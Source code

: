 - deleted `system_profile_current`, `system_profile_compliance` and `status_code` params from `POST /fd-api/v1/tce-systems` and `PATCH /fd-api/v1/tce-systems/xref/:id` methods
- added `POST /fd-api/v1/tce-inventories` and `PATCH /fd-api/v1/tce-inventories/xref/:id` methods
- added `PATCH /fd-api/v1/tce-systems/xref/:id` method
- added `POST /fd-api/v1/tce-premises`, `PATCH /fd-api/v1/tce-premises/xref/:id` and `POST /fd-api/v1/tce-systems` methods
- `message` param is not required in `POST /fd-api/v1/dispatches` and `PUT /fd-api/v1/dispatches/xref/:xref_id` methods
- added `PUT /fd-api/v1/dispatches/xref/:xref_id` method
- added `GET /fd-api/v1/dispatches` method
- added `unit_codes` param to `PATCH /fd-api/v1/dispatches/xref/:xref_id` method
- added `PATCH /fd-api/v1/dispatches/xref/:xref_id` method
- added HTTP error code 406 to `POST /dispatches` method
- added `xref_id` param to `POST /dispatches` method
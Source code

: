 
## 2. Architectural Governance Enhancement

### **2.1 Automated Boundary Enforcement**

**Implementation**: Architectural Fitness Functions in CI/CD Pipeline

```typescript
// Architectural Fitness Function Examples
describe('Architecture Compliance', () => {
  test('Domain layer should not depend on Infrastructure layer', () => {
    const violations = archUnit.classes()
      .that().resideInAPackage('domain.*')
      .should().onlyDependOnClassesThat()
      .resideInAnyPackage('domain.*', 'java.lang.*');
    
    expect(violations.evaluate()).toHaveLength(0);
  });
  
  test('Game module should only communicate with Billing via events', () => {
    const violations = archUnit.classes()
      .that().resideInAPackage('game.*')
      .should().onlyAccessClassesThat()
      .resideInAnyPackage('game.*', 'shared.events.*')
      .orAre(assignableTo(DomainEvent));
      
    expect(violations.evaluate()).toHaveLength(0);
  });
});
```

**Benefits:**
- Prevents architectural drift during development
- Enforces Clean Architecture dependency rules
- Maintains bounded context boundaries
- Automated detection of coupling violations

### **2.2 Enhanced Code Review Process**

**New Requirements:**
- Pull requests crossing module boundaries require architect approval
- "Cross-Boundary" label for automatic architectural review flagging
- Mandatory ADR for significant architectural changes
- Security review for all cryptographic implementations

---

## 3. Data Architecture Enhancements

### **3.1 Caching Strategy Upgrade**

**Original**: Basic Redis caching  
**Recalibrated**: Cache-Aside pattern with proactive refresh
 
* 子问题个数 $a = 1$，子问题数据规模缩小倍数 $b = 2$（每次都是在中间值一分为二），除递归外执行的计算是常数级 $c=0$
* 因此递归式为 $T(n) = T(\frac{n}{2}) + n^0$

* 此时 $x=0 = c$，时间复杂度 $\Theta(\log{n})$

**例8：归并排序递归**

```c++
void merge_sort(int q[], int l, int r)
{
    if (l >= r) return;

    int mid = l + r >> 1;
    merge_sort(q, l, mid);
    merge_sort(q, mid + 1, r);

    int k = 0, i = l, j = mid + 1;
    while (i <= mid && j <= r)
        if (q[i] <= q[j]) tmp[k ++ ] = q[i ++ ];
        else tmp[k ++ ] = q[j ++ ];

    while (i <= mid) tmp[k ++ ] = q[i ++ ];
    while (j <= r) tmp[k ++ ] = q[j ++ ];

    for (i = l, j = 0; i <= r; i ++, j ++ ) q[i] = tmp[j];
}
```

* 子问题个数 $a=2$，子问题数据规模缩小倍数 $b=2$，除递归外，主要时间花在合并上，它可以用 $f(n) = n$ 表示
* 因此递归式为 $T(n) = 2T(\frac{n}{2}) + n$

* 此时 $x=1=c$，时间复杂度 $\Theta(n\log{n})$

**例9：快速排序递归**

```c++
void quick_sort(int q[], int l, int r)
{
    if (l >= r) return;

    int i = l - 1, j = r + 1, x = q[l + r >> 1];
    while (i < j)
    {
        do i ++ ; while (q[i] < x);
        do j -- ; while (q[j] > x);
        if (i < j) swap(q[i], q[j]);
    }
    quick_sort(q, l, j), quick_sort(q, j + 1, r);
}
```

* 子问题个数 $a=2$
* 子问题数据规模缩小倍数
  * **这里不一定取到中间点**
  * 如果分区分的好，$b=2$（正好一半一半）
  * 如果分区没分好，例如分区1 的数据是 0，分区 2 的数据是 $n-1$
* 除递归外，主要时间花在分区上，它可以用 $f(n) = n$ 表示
________________________
_WHAT TO DO_
The lines above are to be retyped exactly, with none omitted.

_REPLY_
Source code

: - deleted `system_profile_current`, `system_profile_compliance` and `status_code` params from `POST /fd-api/v1/tce-systems` and `PATCH /fd-api/v1/tce-systems/xref/:id` methods
- added `POST /fd-api/v1/tce-inventories` and `PATCH /fd-api/v1/tce-inventories/xref/:id` methods
- added `PATCH /fd-api/v1/tce-systems/xref/:id` method
- added `POST /fd-api/v1/tce-premises`, `PATCH /fd-api/v1/tce-premises/xref/:id` and `POST /fd-api/v1/tce-systems` methods
- `message` param is not required in `POST /fd-api/v1/dispatches` and `PUT /fd-api/v1/dispatches/xref/:xref_id` methods
- added `PUT /fd-api/v1/dispatches/xref/:xref_id` method
- added `GET /fd-api/v1/dispatches` method
- added `unit_codes` param to `PATCH /fd-api/v1/dispatches/xref/:xref_id` method
- added `PATCH /fd-api/v1/dispatches/xref/:xref_id` method
- added HTTP error code 406 to `POST /dispatches` method
- added `xref_id` param to `POST /dispatches` method
Source code

: 
## 2. Architectural Governance Enhancement

### **2.1 Automated Boundary Enforcement**

**Implementation**: Architectural Fitness Functions in CI/CD Pipeline

```typescript
// Architectural Fitness Function Examples
describe('Architecture Compliance', () => {
  test('Domain layer should not depend on Infrastructure layer', () => {
    const violations = archUnit.classes()
      .that().resideInAPackage('domain.*')
      .should().onlyDependOnClassesThat()
      .resideInAnyPackage('domain.*', 'java.lang.*');
    
    expect(violations.evaluate()).toHaveLength(0);
  });
  
  test('Game module should only communicate with Billing via events', () => {
    const violations = archUnit.classes()
      .that().resideInAPackage('game.*')
      .should().onlyAccessClassesThat()
      .resideInAnyPackage('game.*', 'shared.events.*')
      .orAre(assignableTo(DomainEvent));
      
    expect(violations.evaluate()).toHaveLength(0);
  });
});
```

**Benefits:**
- Prevents architectural drift during development
- Enforces Clean Architecture dependency rules
- Maintains bounded context boundaries
- Automated detection of coupling violations

### **2.2 Enhanced Code Review Process**

**New Requirements:**
- Pull requests crossing module boundaries require architect approval
- "Cross-Boundary" label for automatic architectural review flagging
- Mandatory ADR for significant architectural changes
- Security review for all cryptographic implementations

---

## 3. Data Architecture Enhancements

### **3.1 Caching Strategy Upgrade**

**Original**: Basic Redis caching  
**Recalibrated**: Cache-Aside pattern with proactive refresh
 
* 子问题个数 $a = 1$，子问题数据规模缩小倍数 $b = 2$（每次都是在中间值一分为二），除递归外执行的计算是常数级 $c=0$
* 因此递归式为 $T(n) = T(\frac{n}{2}) + n^0$

* 此时 $x=0 = c$，时间复杂度 $\Theta(\log{n})$

**例8：归并排序递归**

```c++
void merge_sort(int q[], int l, int r)
{
    if (l >= r) return;

    int mid = l + r >> 1;
    merge_sort(q, l, mid);
    merge_sort(q, mid + 1, r);

    int k = 0, i = l, j = mid + 1;
    while (i <= mid && j <= r)
        if (q[i] <= q[j]) tmp[k ++ ] = q[i ++ ];
        else tmp[k ++ ] = q[j ++ ];

    while (i <= mid) tmp[k ++ ] = q[i ++ ];
    while (j <= r) tmp[k ++ ] = q[j ++ ];

    for (i = l, j = 0; i <= r; i ++, j ++ ) q[i] = tmp[j];
}
```

* 子问题个数 $a=2$，子问题数据规模缩小倍数 $b=2$，除递归外，主要时间花在合并上，它可以用 $f(n) = n$ 表示
* 因此递归式为 $T(n) = 2T(\frac{n}{2}) + n$

* 此时 $x=1=c$，时间复杂度 $\Theta(n\log{n})$

**例9：快速排序递归**

```c++
void quick_sort(int q[], int l, int r)
{
    if (l >= r) return;

    int i = l - 1, j = r + 1, x = q[l + r >> 1];
    while (i < j)
    {
        do i ++ ; while (q[i] < x);
        do j -- ; while (q[j] > x);
        if (i < j) swap(q[i], q[j]);
    }
    quick_sort(q, l, j), quick_sort(q, j + 1, r);
}
```

* 子问题个数 $a=2$
* 子问题数据规模缩小倍数
  * **这里不一定取到中间点**
  * 如果分区分的好，$b=2$（正好一半一半）
  * 如果分区没分好，例如分区1 的数据是 0，分区 2 的数据是 $n-1$
* 除递归外，主要时间花在分区上，它可以用 $f(n) = n$ 表示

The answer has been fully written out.